Assigned task: After reading the data below, copy out every line that contains the word "href".

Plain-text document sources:
###

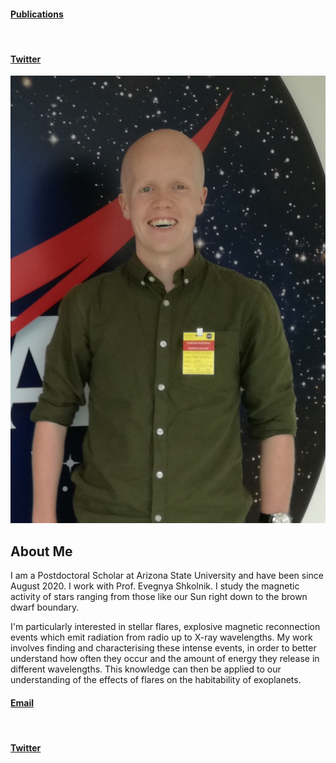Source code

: <html>
<!--<div class="header">
</div>-->
<head>
<link rel="stylesheet" href="main.css">
  <title><h1>Dr James A. G. Jackman</h1></title> 
</head>
<body>
<a href="https://ui.adsabs.harvard.edu/user/libraries/NAGvqs9vTkeTitoqIK-sMg"><h4>Publications</h4></a> &nbsp; &nbsp; <a href="https://twitter.com/JackmanJames26"><h4>Twitter</h4></a>
<!-- <h2>Dr James A. G. Jackman</h2>
<h4>jamesjackman@asu.edu</h4> -->
<img src="./images/nasa_image2.jpg" class="center">
<h2> About Me </h2>
<p>I am a Postdoctoral Scholar at Arizona State University and have been since August 2020. I work with Prof. Evegnya Shkolnik. I study the magnetic activity of stars ranging from those like our Sun right down to the brown dwarf boundary.</p>
<p>I'm particularly interested in stellar flares, explosive magnetic reconnection events which emit radiation from radio up to X-ray wavelengths. My work involves finding and characterising these intense events, in order to better understand how often they occur and the amount of energy they release in different wavelengths. This knowledge can then be applied to our understanding of the effects of flares on the habitability of exoplanets.</p>

<a href="mailto:jamesjackman@asu.edu"><h4>Email</h4></a> &nbsp; &nbsp; <a href="https://twitter.com/JackmanJames26"><h4>Twitter</h4></a>



<!--<div class="footer">
<a href="mailto:jamesjackman@asu.edu"><h4>Email</h4></a> <a href="https://twitter.com/JackmanJames26"><h4>Twitter</h4></a>
</div>-->
</body>
</html>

###

Exercise answer:
<link rel="stylesheet" href="main.css">
<a href="https://ui.adsabs.harvard.edu/user/libraries/NAGvqs9vTkeTitoqIK-sMg"><h4>Publications</h4></a> &nbsp; &nbsp; <a href="https://twitter.com/JackmanJames26"><h4>Twitter</h4></a>
<a href="mailto:jamesjackman@asu.edu"><h4>Email</h4></a> &nbsp; &nbsp; <a href="https://twitter.com/JackmanJames26"><h4>Twitter</h4></a>
<a href="mailto:jamesjackman@asu.edu"><h4>Email</h4></a> <a href="https://twitter.com/JackmanJames26"><h4>Twitter</h4></a>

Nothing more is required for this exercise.